++++ Supplied entries

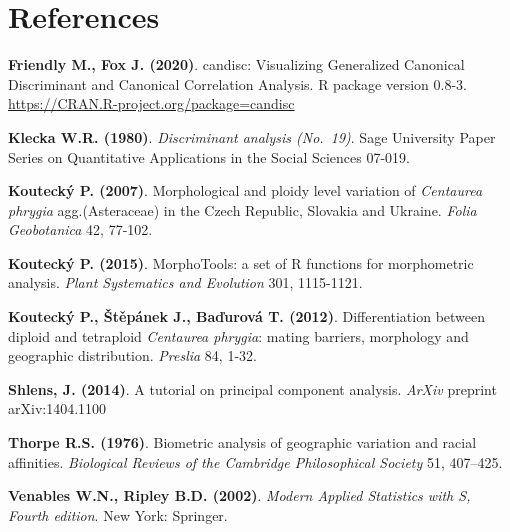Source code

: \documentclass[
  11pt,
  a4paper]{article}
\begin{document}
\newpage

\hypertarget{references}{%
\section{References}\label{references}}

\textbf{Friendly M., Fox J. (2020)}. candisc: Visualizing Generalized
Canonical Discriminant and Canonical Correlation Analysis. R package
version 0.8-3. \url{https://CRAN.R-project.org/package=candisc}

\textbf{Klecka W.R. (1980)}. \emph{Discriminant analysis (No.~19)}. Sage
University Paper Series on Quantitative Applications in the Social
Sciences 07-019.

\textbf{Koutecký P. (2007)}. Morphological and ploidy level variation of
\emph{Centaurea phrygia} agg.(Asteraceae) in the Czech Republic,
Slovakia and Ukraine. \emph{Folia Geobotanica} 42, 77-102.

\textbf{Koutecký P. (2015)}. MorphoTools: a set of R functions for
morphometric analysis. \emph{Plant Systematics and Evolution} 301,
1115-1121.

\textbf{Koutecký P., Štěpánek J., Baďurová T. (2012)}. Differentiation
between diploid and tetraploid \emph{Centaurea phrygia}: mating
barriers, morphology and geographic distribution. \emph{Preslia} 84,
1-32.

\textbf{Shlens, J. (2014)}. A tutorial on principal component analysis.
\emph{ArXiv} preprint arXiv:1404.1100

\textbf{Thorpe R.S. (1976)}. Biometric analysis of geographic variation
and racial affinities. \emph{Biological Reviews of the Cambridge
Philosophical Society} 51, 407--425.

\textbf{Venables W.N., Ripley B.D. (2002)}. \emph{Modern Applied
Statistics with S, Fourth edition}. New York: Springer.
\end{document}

++++++++
++++ Supplied entries

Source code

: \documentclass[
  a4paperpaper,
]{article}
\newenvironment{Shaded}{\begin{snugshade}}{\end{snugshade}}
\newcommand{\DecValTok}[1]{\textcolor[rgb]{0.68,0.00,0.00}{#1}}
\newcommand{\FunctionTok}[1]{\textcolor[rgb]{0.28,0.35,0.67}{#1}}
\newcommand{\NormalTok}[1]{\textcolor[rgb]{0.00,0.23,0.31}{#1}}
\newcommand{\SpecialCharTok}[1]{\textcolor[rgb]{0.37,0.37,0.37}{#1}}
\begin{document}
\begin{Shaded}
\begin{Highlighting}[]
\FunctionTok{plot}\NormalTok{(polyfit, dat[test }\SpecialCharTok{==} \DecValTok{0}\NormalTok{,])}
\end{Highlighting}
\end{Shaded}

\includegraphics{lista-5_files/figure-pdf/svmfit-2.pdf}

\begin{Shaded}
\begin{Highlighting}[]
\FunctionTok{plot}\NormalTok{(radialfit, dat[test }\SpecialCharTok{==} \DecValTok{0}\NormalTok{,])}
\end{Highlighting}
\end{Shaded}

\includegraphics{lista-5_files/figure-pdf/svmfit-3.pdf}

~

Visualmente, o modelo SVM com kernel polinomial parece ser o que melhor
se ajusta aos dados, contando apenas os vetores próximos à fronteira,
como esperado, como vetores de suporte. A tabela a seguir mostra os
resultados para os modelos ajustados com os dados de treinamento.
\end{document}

++++++++
++++ Supplied entries

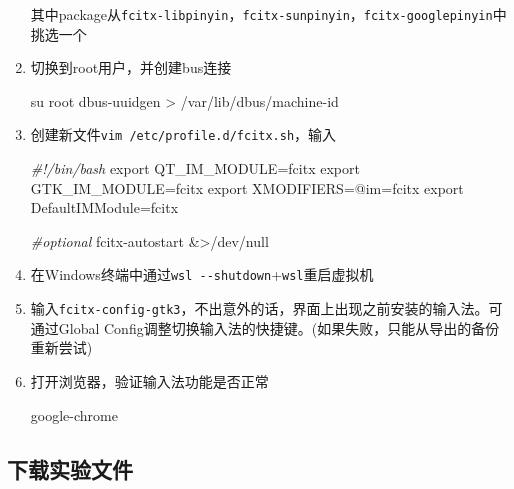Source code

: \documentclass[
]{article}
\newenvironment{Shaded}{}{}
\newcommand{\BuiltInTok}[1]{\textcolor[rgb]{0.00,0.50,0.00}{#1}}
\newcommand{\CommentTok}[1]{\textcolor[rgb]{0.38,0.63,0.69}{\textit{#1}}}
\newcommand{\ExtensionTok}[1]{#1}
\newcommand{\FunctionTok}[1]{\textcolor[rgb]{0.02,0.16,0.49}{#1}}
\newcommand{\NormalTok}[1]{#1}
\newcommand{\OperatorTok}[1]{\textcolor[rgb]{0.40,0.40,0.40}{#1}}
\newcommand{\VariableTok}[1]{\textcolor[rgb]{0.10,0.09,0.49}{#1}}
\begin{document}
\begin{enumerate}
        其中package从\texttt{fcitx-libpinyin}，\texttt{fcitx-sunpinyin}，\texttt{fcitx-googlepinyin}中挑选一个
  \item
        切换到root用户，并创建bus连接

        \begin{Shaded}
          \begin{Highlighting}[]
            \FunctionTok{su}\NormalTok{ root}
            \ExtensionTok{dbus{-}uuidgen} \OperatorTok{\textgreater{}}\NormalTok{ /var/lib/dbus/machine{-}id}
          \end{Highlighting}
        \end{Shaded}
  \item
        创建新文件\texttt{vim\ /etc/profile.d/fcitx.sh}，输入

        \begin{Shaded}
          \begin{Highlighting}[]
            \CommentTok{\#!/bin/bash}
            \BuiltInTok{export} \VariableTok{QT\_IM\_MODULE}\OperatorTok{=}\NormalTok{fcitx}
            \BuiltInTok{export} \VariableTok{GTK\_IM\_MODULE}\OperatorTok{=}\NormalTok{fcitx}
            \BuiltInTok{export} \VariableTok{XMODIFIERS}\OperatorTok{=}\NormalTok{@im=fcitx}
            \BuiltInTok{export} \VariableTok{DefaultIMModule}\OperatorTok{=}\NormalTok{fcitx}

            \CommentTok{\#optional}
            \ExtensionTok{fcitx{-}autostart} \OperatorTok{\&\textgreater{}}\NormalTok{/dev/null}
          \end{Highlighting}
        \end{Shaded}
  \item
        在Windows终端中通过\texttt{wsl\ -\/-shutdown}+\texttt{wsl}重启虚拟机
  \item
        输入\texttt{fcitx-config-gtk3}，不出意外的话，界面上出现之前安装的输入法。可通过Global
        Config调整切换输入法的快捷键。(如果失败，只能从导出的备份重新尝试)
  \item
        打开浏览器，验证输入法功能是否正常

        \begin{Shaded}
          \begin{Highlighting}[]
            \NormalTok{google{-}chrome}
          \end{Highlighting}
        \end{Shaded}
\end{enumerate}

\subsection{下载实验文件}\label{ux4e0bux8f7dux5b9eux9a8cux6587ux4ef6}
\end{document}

++++++++

Extract from the material all lines containing the string "export".

Solution
            \BuiltInTok{export} \VariableTok{QT\_IM\_MODULE}\OperatorTok{=}\NormalTok{fcitx}
            \BuiltInTok{export} \VariableTok{GTK\_IM\_MODULE}\OperatorTok{=}\NormalTok{fcitx}
            \BuiltInTok{export} \VariableTok{XMODIFIERS}\OperatorTok{=}\NormalTok{@im=fcitx}
            \BuiltInTok{export} \VariableTok{DefaultIMModule}\OperatorTok{=}\NormalTok{fcitx}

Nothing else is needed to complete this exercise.